**PROBLEM REQUIREMENTS**. With the string "Event" as the filter, copy each matching line from the records.

___ DATA SHOWN ___

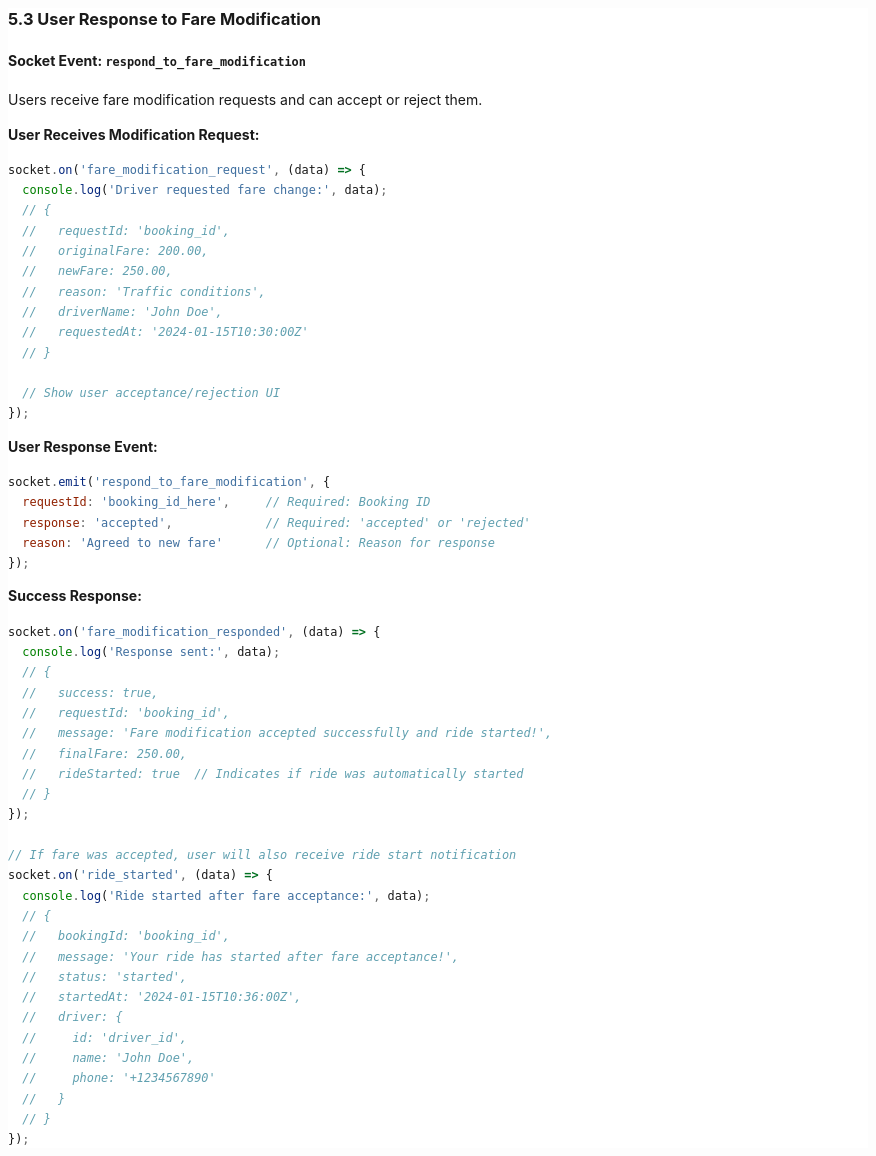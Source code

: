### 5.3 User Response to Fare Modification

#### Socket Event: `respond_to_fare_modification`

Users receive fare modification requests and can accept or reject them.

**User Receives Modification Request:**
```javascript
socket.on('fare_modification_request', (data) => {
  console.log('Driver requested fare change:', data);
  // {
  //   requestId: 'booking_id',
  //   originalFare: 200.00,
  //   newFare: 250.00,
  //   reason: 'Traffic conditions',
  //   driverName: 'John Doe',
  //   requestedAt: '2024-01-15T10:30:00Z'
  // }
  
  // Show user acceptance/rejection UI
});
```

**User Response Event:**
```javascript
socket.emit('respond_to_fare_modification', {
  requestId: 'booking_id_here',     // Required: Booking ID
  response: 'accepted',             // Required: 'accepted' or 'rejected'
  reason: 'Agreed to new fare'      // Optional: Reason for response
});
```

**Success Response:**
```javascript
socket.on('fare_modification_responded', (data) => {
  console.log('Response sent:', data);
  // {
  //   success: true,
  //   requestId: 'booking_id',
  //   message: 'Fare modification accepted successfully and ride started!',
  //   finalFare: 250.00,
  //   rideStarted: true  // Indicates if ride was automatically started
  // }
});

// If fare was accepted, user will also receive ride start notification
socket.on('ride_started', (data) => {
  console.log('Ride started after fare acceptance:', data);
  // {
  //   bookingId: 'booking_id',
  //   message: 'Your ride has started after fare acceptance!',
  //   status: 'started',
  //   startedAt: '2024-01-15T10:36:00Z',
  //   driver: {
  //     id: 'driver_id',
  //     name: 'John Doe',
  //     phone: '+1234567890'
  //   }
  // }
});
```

___

**TASK SOLUTION**.
#### Socket Event: `respond_to_fare_modification`
**User Response Event:**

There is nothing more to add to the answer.